• What is expected
Each entry below should be echoed exactly, with pictures omitted.

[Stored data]
#####
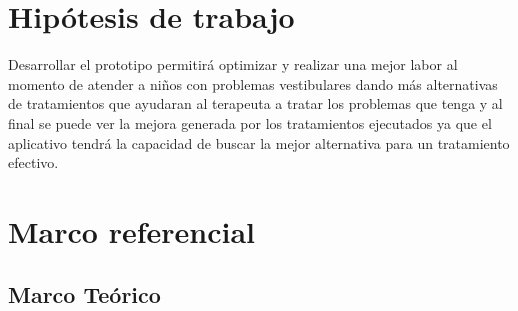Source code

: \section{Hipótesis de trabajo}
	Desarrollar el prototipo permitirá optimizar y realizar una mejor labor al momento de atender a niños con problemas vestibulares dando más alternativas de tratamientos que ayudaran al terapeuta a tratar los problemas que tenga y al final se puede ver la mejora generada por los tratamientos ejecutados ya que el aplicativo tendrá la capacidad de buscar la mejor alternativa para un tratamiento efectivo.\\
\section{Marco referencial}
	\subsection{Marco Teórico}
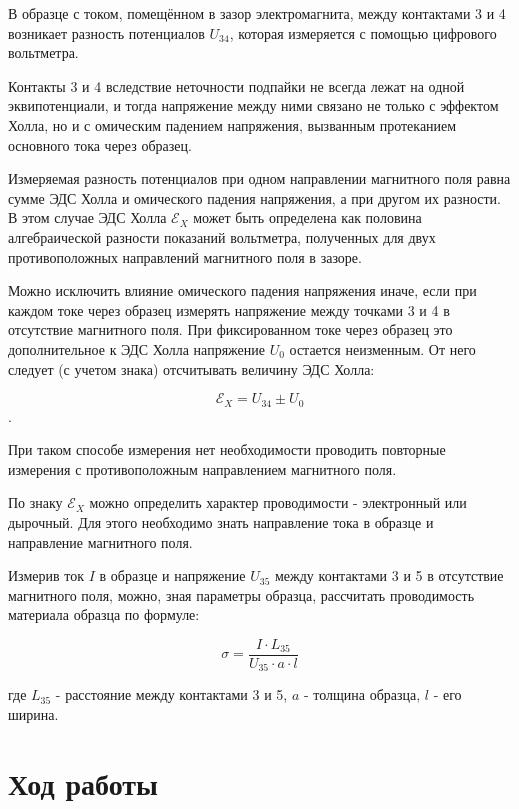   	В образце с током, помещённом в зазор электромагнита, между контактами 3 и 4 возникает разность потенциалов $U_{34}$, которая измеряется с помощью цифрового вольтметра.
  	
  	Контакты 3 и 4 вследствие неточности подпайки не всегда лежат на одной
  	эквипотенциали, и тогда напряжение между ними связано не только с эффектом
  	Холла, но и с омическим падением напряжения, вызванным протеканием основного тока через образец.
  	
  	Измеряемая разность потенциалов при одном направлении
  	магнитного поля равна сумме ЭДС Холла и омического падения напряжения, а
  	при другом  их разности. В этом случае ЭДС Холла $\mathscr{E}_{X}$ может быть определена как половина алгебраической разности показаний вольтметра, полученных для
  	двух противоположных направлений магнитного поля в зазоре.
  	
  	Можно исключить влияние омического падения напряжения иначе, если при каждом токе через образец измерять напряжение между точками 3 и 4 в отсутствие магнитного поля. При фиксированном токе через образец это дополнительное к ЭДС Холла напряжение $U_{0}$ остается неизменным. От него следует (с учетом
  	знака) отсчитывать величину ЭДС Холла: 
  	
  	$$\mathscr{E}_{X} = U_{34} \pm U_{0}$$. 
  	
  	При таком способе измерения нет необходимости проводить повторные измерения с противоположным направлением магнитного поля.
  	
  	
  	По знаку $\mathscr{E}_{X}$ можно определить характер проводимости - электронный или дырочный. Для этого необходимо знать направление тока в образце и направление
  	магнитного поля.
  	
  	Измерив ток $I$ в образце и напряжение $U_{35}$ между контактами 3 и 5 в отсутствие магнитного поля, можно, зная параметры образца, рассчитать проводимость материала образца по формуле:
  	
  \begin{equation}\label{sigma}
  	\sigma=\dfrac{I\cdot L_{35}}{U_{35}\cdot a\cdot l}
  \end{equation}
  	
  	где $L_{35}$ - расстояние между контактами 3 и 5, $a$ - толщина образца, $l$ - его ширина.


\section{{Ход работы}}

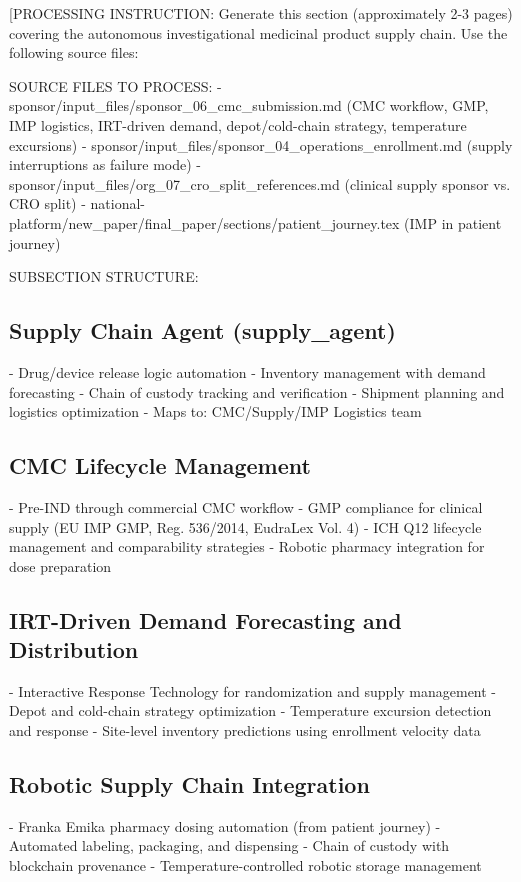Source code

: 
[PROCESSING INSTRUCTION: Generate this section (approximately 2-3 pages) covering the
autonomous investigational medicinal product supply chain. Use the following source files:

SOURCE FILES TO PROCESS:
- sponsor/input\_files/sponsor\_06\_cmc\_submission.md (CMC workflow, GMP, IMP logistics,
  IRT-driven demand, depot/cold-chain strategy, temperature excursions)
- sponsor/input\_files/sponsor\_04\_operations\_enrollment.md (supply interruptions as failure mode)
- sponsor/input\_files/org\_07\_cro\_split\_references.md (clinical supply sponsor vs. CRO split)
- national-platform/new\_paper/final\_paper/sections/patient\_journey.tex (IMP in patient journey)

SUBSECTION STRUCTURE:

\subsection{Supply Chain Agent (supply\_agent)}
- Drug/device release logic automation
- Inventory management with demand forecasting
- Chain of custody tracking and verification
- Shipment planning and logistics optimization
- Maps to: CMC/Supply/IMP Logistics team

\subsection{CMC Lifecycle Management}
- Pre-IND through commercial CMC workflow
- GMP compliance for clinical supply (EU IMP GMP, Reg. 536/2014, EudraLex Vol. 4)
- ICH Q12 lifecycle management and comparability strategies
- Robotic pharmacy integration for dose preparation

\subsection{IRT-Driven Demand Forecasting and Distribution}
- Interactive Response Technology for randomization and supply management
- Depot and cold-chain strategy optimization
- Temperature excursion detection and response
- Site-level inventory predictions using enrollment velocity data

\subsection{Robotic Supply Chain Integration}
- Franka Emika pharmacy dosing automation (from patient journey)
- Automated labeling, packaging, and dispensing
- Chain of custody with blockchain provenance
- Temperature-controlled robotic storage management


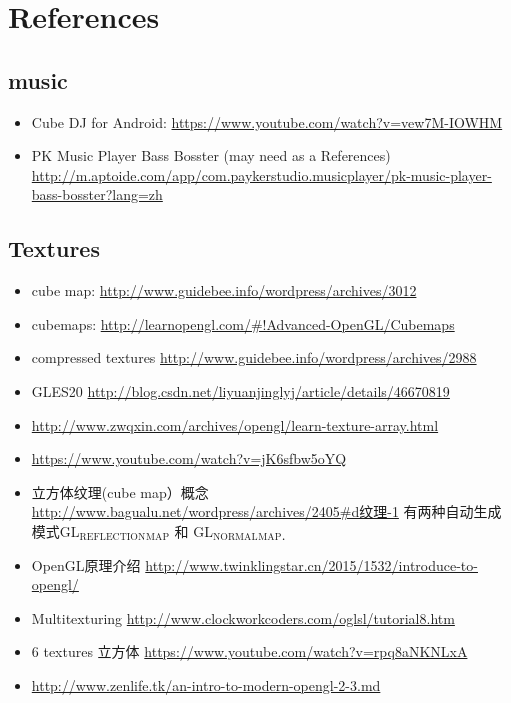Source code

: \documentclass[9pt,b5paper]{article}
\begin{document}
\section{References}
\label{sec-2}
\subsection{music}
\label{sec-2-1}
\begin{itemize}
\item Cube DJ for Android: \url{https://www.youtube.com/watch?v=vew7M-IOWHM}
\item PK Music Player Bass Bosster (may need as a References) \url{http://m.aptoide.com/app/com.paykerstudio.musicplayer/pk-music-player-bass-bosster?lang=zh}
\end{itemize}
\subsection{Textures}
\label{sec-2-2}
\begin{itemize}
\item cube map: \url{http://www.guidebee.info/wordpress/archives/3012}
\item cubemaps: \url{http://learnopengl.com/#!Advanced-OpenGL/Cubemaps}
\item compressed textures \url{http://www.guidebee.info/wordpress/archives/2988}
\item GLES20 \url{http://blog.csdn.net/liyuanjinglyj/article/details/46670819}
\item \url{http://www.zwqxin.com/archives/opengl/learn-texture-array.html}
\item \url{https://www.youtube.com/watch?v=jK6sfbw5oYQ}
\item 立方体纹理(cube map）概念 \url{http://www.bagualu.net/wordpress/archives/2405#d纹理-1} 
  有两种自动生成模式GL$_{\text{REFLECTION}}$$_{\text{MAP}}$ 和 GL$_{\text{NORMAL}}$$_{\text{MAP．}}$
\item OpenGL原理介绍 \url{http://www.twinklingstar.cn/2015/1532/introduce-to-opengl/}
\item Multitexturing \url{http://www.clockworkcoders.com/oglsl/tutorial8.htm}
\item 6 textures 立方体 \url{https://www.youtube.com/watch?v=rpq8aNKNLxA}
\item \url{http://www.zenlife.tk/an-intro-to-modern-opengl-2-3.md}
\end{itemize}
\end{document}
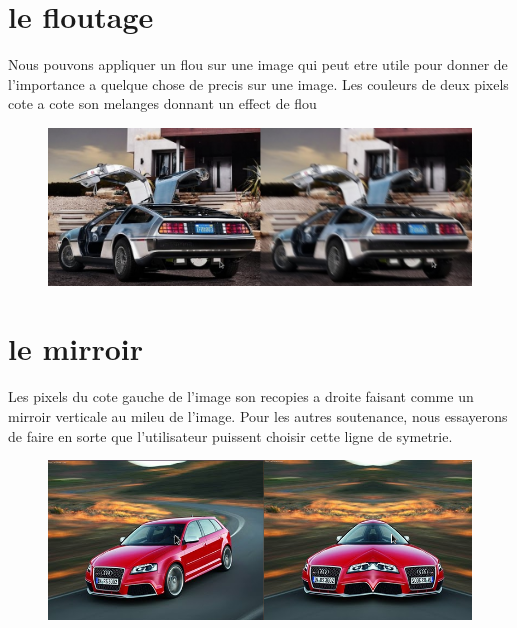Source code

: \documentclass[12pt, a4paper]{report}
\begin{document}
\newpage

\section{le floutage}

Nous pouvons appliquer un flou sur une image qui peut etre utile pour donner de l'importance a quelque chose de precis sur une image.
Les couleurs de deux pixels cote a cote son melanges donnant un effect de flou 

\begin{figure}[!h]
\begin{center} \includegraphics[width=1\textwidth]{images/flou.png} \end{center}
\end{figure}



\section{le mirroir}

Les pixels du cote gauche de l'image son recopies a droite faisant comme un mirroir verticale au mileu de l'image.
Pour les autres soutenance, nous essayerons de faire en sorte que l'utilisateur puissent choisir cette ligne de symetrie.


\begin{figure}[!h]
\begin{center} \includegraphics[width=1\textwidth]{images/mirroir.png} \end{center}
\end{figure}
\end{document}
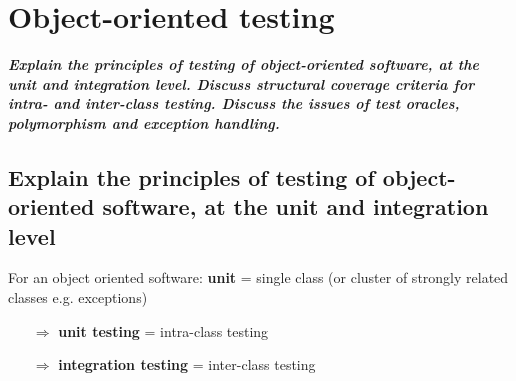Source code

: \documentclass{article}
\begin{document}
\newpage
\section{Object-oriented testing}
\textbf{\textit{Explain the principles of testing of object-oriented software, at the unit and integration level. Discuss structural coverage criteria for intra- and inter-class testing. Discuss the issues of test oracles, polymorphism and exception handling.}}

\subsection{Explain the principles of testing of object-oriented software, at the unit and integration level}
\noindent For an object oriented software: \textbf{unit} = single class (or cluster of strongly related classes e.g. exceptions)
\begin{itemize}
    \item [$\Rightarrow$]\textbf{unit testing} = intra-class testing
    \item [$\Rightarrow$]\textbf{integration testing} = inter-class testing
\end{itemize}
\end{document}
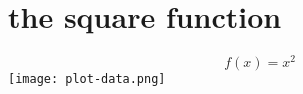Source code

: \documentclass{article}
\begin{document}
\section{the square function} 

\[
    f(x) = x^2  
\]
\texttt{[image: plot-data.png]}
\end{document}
#####
• Answer to this problem
Source code

: \section{Hipótesis de trabajo}
	Desarrollar el prototipo permitirá optimizar y realizar una mejor labor al momento de atender a niños con problemas vestibulares dando más alternativas de tratamientos que ayudaran al terapeuta a tratar los problemas que tenga y al final se puede ver la mejora generada por los tratamientos ejecutados ya que el aplicativo tendrá la capacidad de buscar la mejor alternativa para un tratamiento efectivo.\\
\section{Marco referencial}
	\subsection{Marco Teórico}
   	В образце с током, помещённом в зазор электромагнита, между контактами 3 и 4 возникает разность потенциалов $U_{34}$, которая измеряется с помощью цифрового вольтметра.
  	
  	Контакты 3 и 4 вследствие неточности подпайки не всегда лежат на одной
  	эквипотенциали, и тогда напряжение между ними связано не только с эффектом
  	Холла, но и с омическим падением напряжения, вызванным протеканием основного тока через образец.
  	
  	Измеряемая разность потенциалов при одном направлении
  	магнитного поля равна сумме ЭДС Холла и омического падения напряжения, а
  	при другом  их разности. В этом случае ЭДС Холла $\mathscr{E}_{X}$ может быть определена как половина алгебраической разности показаний вольтметра, полученных для
  	двух противоположных направлений магнитного поля в зазоре.
  	
  	Можно исключить влияние омического падения напряжения иначе, если при каждом токе через образец измерять напряжение между точками 3 и 4 в отсутствие магнитного поля. При фиксированном токе через образец это дополнительное к ЭДС Холла напряжение $U_{0}$ остается неизменным. От него следует (с учетом
  	знака) отсчитывать величину ЭДС Холла: 
  	
  	$$\mathscr{E}_{X} = U_{34} \pm U_{0}$$. 
  	
  	При таком способе измерения нет необходимости проводить повторные измерения с противоположным направлением магнитного поля.
  	
  	
  	По знаку $\mathscr{E}_{X}$ можно определить характер проводимости - электронный или дырочный. Для этого необходимо знать направление тока в образце и направление
  	магнитного поля.
  	
  	Измерив ток $I$ в образце и напряжение $U_{35}$ между контактами 3 и 5 в отсутствие магнитного поля, можно, зная параметры образца, рассчитать проводимость материала образца по формуле:
  	
  \begin{equation}\label{sigma}
  	\sigma=\dfrac{I\cdot L_{35}}{U_{35}\cdot a\cdot l}
  \end{equation}
  	
  	где $L_{35}$ - расстояние между контактами 3 и 5, $a$ - толщина образца, $l$ - его ширина.


\section{{Ход работы}}

Source code

: 
[PROCESSING INSTRUCTION: Generate this section (approximately 2-3 pages) covering the
autonomous investigational medicinal product supply chain. Use the following source files:

SOURCE FILES TO PROCESS:
- sponsor/input\_files/sponsor\_06\_cmc\_submission.md (CMC workflow, GMP, IMP logistics,
  IRT-driven demand, depot/cold-chain strategy, temperature excursions)
- sponsor/input\_files/sponsor\_04\_operations\_enrollment.md (supply interruptions as failure mode)
- sponsor/input\_files/org\_07\_cro\_split\_references.md (clinical supply sponsor vs. CRO split)
- national-platform/new\_paper/final\_paper/sections/patient\_journey.tex (IMP in patient journey)

SUBSECTION STRUCTURE:

\subsection{Supply Chain Agent (supply\_agent)}
- Drug/device release logic automation
- Inventory management with demand forecasting
- Chain of custody tracking and verification
- Shipment planning and logistics optimization
- Maps to: CMC/Supply/IMP Logistics team

\subsection{CMC Lifecycle Management}
- Pre-IND through commercial CMC workflow
- GMP compliance for clinical supply (EU IMP GMP, Reg. 536/2014, EudraLex Vol. 4)
- ICH Q12 lifecycle management and comparability strategies
- Robotic pharmacy integration for dose preparation

\subsection{IRT-Driven Demand Forecasting and Distribution}
- Interactive Response Technology for randomization and supply management
- Depot and cold-chain strategy optimization
- Temperature excursion detection and response
- Site-level inventory predictions using enrollment velocity data

\subsection{Robotic Supply Chain Integration}
- Franka Emika pharmacy dosing automation (from patient journey)
- Automated labeling, packaging, and dispensing
- Chain of custody with blockchain provenance
- Temperature-controlled robotic storage management


Source code

: \documentclass[9pt,b5paper]{article}
\begin{document}
\section{References}
\label{sec-2}
\subsection{music}
\label{sec-2-1}
\begin{itemize}
\item Cube DJ for Android: \url{https://www.youtube.com/watch?v=vew7M-IOWHM}
\item PK Music Player Bass Bosster (may need as a References) \url{http://m.aptoide.com/app/com.paykerstudio.musicplayer/pk-music-player-bass-bosster?lang=zh}
\end{itemize}
\subsection{Textures}
\label{sec-2-2}
\begin{itemize}
\item cube map: \url{http://www.guidebee.info/wordpress/archives/3012}
\item cubemaps: \url{http://learnopengl.com/#!Advanced-OpenGL/Cubemaps}
\item compressed textures \url{http://www.guidebee.info/wordpress/archives/2988}
\item GLES20 \url{http://blog.csdn.net/liyuanjinglyj/article/details/46670819}
\item \url{http://www.zwqxin.com/archives/opengl/learn-texture-array.html}
\item \url{https://www.youtube.com/watch?v=jK6sfbw5oYQ}
\item 立方体纹理(cube map）概念 \url{http://www.bagualu.net/wordpress/archives/2405#d纹理-1} 
  有两种自动生成模式GL$_{\text{REFLECTION}}$$_{\text{MAP}}$ 和 GL$_{\text{NORMAL}}$$_{\text{MAP．}}$
\item OpenGL原理介绍 \url{http://www.twinklingstar.cn/2015/1532/introduce-to-opengl/}
\item Multitexturing \url{http://www.clockworkcoders.com/oglsl/tutorial8.htm}
\item 6 textures 立方体 \url{https://www.youtube.com/watch?v=rpq8aNKNLxA}
\item \url{http://www.zenlife.tk/an-intro-to-modern-opengl-2-3.md}
\end{itemize}
\end{document}
Source code

: \documentclass[12pt, a4paper]{report}
\begin{document}
\newpage

\section{le floutage}

Nous pouvons appliquer un flou sur une image qui peut etre utile pour donner de l'importance a quelque chose de precis sur une image.
Les couleurs de deux pixels cote a cote son melanges donnant un effect de flou 

\begin{figure}[!h]
\begin{center} \includegraphics[width=1\textwidth]{images/flou.png} \end{center}
\end{figure}



\section{le mirroir}

Les pixels du cote gauche de l'image son recopies a droite faisant comme un mirroir verticale au mileu de l'image.
Pour les autres soutenance, nous essayerons de faire en sorte que l'utilisateur puissent choisir cette ligne de symetrie.


\begin{figure}[!h]
\begin{center} \includegraphics[width=1\textwidth]{images/mirroir.png} \end{center}
\end{figure}
\end{document}
Source code

: \documentclass{article}
\begin{document}
\newpage
\section{Object-oriented testing}
\textbf{\textit{Explain the principles of testing of object-oriented software, at the unit and integration level. Discuss structural coverage criteria for intra- and inter-class testing. Discuss the issues of test oracles, polymorphism and exception handling.}}

\subsection{Explain the principles of testing of object-oriented software, at the unit and integration level}
\noindent For an object oriented software: \textbf{unit} = single class (or cluster of strongly related classes e.g. exceptions)
\begin{itemize}
    \item [$\Rightarrow$]\textbf{unit testing} = intra-class testing
    \item [$\Rightarrow$]\textbf{integration testing} = inter-class testing
\end{itemize}
\end{document}
Source code

: \documentclass{article}
\begin{document}
\section{the square function} 

\[
    f(x) = x^2  
\]
\texttt{[image: plot-data.png]}
\end{document}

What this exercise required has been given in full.